The agency’s carefully watched “problem bank” list rose to 775 from 708 last quarter. But, that hardly mattered. The asset exposure of those banks rose from $403 billion to $431 billion, a small increase compared with the inexorable rise in 2008 and 2009. The report did not say how many banks might fail this year, but the pace is toward 200.It appears that the $45 billion that the FDIC raised last year by getting banks to prepay their deposit insurance through 2012 may be adequate. If it is not, the agency will have to turn to the Treasury, which would mean a bailout by US taxpayers.
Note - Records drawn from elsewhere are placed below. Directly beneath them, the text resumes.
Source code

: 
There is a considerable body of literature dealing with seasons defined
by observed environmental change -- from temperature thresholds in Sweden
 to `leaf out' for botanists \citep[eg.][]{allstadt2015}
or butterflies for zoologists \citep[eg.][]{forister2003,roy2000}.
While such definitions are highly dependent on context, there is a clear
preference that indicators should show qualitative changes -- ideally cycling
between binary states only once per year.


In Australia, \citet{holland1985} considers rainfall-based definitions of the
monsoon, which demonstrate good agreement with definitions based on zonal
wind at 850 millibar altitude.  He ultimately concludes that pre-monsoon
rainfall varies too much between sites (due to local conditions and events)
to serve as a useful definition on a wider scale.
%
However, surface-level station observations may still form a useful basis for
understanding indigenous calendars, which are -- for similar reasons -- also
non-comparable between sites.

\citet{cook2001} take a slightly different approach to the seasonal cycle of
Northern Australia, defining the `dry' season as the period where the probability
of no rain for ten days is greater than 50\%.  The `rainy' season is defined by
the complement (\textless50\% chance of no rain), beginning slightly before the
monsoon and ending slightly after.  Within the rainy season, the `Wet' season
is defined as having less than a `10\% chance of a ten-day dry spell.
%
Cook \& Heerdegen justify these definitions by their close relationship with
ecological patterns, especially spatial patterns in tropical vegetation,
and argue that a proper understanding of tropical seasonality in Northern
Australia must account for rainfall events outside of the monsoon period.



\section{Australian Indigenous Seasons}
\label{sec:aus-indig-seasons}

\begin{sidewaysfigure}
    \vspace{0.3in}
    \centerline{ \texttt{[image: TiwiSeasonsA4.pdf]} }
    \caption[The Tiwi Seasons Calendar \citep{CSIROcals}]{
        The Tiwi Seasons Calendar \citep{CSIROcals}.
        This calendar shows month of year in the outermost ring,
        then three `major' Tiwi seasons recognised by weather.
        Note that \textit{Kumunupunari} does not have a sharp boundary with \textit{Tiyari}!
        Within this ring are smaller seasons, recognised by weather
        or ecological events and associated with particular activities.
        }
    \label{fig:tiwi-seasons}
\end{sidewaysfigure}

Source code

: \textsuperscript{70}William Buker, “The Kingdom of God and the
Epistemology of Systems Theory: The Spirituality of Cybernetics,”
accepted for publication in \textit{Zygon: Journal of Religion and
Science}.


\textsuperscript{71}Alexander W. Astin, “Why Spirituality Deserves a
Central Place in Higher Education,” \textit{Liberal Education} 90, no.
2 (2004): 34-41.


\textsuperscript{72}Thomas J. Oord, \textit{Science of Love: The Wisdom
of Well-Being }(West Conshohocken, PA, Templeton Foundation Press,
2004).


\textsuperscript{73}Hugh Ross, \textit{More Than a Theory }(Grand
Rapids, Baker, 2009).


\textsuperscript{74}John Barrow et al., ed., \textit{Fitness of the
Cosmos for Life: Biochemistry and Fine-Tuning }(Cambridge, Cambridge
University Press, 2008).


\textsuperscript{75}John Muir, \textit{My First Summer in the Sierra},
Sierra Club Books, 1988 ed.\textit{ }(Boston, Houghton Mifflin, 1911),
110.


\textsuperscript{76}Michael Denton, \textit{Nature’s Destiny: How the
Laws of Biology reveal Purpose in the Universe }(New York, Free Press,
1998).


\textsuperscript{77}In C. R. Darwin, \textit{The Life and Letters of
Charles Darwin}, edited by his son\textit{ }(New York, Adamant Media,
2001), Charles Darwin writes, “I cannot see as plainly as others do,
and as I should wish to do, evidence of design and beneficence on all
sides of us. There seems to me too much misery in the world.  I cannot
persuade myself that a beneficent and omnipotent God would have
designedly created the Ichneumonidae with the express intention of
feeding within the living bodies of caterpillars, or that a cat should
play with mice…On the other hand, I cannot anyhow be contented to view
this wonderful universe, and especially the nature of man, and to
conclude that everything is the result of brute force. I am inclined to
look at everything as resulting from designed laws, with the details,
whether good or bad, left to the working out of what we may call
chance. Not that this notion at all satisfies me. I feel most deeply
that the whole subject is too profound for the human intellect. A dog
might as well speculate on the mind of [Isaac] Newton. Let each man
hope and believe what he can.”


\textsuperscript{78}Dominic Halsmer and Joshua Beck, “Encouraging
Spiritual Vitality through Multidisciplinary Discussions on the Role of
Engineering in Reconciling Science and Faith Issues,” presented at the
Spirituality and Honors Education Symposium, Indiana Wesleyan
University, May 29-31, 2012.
And, there is still a very real prospect of that based on a careful evaluation of the FDIC report.
Net interest income totaled $109.1 billion in the first quarter, a $9.7 billion increase from first quarter of 2009. “Most of this increase reflected the application of the new accounting rules,” the FDIC reported. The quarterly evaluation added “Industry assets increased for the first time since fourth quarter 2008, and total loan and lease balances rose for the first time since second quarter 2008, but only because of the new accounting rules.”
The most troubling part of the report is that most of the improvements across the industry were due to the advances in earnings and balance sheet improvements were at large commercial banks. Mid-tier and community banks were largely left behind. And the deep trouble with the financial system still resides at the bottom end of the sector where the exposure to consumer credit and commercial real estate mortgages remains unusually high. The part of the industry that the FDIC calls “savings banks” still hold a disproportionate number of these loans based on outstanding balances.
There is still a huge pool of troubled loans sitting on the balance sheet of banks that the government did not bail out and the failure of many of those loans continues to haunt the FDIC.